For each atom, there are individual sets of parameters \(\alpha\) and \(\zeta\), which were determined back when the basis set was designed. These contraction parameters are never changed during an electronic structure calculation. Recall that the molecular one-electron wavefunctions are variable linear combinations of fixed atomic orbitals; changing the contraction parameters during the calculation would change and therefore mess up the atomic basis functions. The values for standard basis sets are usually hard-coded in the electronic structure codes.
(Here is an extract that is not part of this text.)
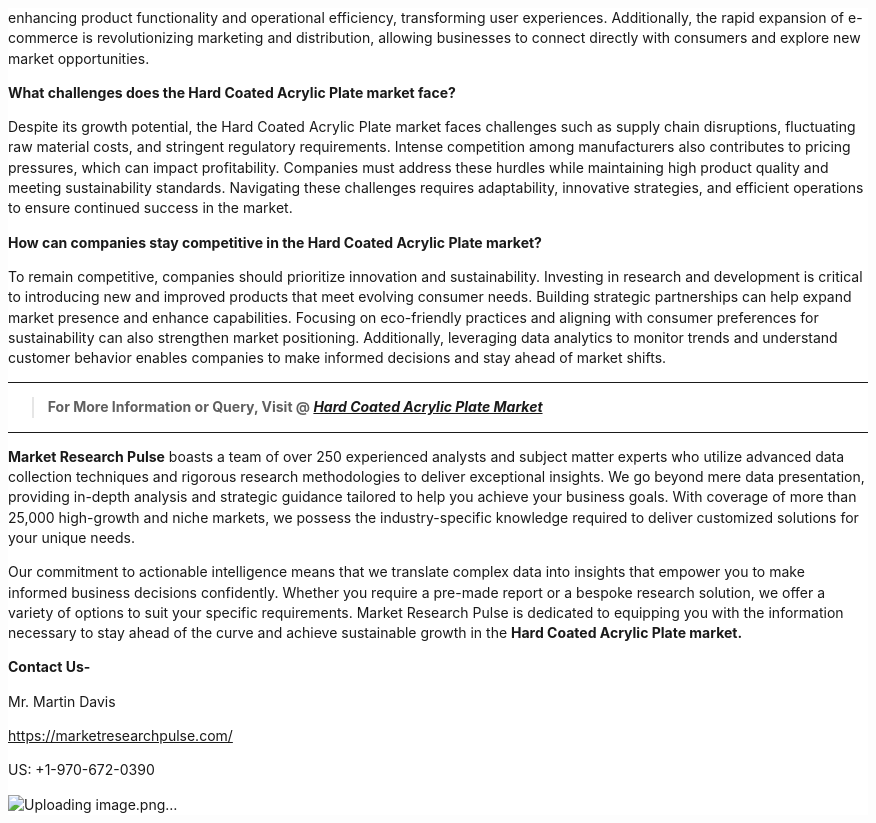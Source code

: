 enhancing product functionality and operational efficiency, transforming user experiences. Additionally, the rapid expansion of e-commerce is revolutionizing marketing and distribution, allowing businesses to connect directly with consumers and explore new market opportunities.</p><p><strong>What challenges does the Hard Coated Acrylic Plate market face?</strong></p><p>Despite its growth potential, the Hard Coated Acrylic Plate market faces challenges such as supply chain disruptions, fluctuating raw material costs, and stringent regulatory requirements. Intense competition among manufacturers also contributes to pricing pressures, which can impact profitability. Companies must address these hurdles while maintaining high product quality and meeting sustainability standards. Navigating these challenges requires adaptability, innovative strategies, and efficient operations to ensure continued success in the market.</p><p><strong>How can companies stay competitive in the Hard Coated Acrylic Plate market?</strong></p><p>To remain competitive, companies should prioritize innovation and sustainability. Investing in research and development is critical to introducing new and improved products that meet evolving consumer needs. Building strategic partnerships can help expand market presence and enhance capabilities. Focusing on eco-friendly practices and aligning with consumer preferences for sustainability can also strengthen market positioning. Additionally, leveraging data analytics to monitor trends and understand customer behavior enables companies to make informed decisions and stay ahead of market shifts.</p><hr /><blockquote><p><strong>For More Information or Query, Visit @&nbsp;<em><a href="https://marketresearchpulse.com/report/37087/hard-coated-acrylic-plate-market?utm_source=Linkedin&utm_medium=029">Hard Coated Acrylic Plate Market</a></em></strong></p></blockquote><hr /><p><strong>Market Research Pulse</strong> boasts a team of over 250 experienced analysts and subject matter experts who utilize advanced data collection techniques and rigorous research methodologies to deliver exceptional insights. We go beyond mere data presentation, providing in-depth analysis and strategic guidance tailored to help you achieve your business goals. With coverage of more than 25,000 high-growth and niche markets, we possess the industry-specific knowledge required to deliver customized solutions for your unique needs.</p><p>Our commitment to actionable intelligence means that we translate complex data into insights that empower you to make informed business decisions confidently. Whether you require a pre-made report or a bespoke research solution, we offer a variety of options to suit your specific requirements. Market Research Pulse is dedicated to equipping you with the information necessary to stay ahead of the curve and achieve sustainable growth in the <strong>Hard Coated Acrylic Plate market.</strong></p><p><strong>Contact Us-</strong></p><p>Mr. Martin Davis</p><p>https://marketresearchpulse.com/</p><p>US: +1-970-672-0390</p>
![Uploading image.png…]()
For instance, Psi4 represents the basis set parameters in the following format:

../../_images/basis_set_param_noted.png

Fig. 2.2 Example of a basis set parameter file#

which are the 3-21G basis set parameters for a carbon atom (from https://github.com/psi4/psi4/blob/master/psi4/share/psi4/basis/3-21g.gbs).
The \(S\) entry contains information about the core, the \(SP\) entries about the valence orbitals. The first number after \(S\) or \(SP\) refers to the index of the contraction \(k\), the column below gives the contraction parameters \(\zeta_k\), the second column gives the \(\alpha_{s,k}\) and the third the \(\alpha_{p,k}\). Note that if there is just one contraction, then \(\alpha_{l,1} = 1\). In general, s and p orbitals do not differ in \(\zeta_k\), but just in \(\alpha_{l,k}\).

Exercise 1

A minimal basis set…
a) …always gives the lowest energy.
b) …is optimized for small molecules.
c) …contains one basis function for each atomic orbital only.

Exercise 2

A split-valence basis set…
a) …contains two basis functions for each valence atomic orbital.
b) …doubles the CPU time of the calculation.
c) …attributes a different number of basis functions to valence and core orbtials.

Exercise 3

Which of the following basis sets does not contain polarisation functions?
a) 6-31G\(^\ast\)
b) 6-31G(d,p)
c) 3-21+G
d) DZP

Exercise 4

Diffuse functions are added to a basis set to…
a) …save CPU time.
b) …better represent electronic effects at larger distances from the nuclei.
c) …take polarisation into account.
d) …enhance the description of core orbitals.

Exercise 5

Using the information given about the 3-21G contraction coefficients:
a) Give the basis functions corresponding to the 1s, 2s and 2p orbitals of Carbon (Hint: use information from Fig. 2.2 ).
b) If you wish to calculate the Hartree-Fock energy of a carbon atom, how many coefficients are optimised during the calculation?

Exercise 6

You wish to calculate the wavefunction of ethylene C\(_2\)H\(_2\) using the 6-31G* basis.
Indicate the number of basis functions and the number of Gaussian primitives that will be used in the calculation.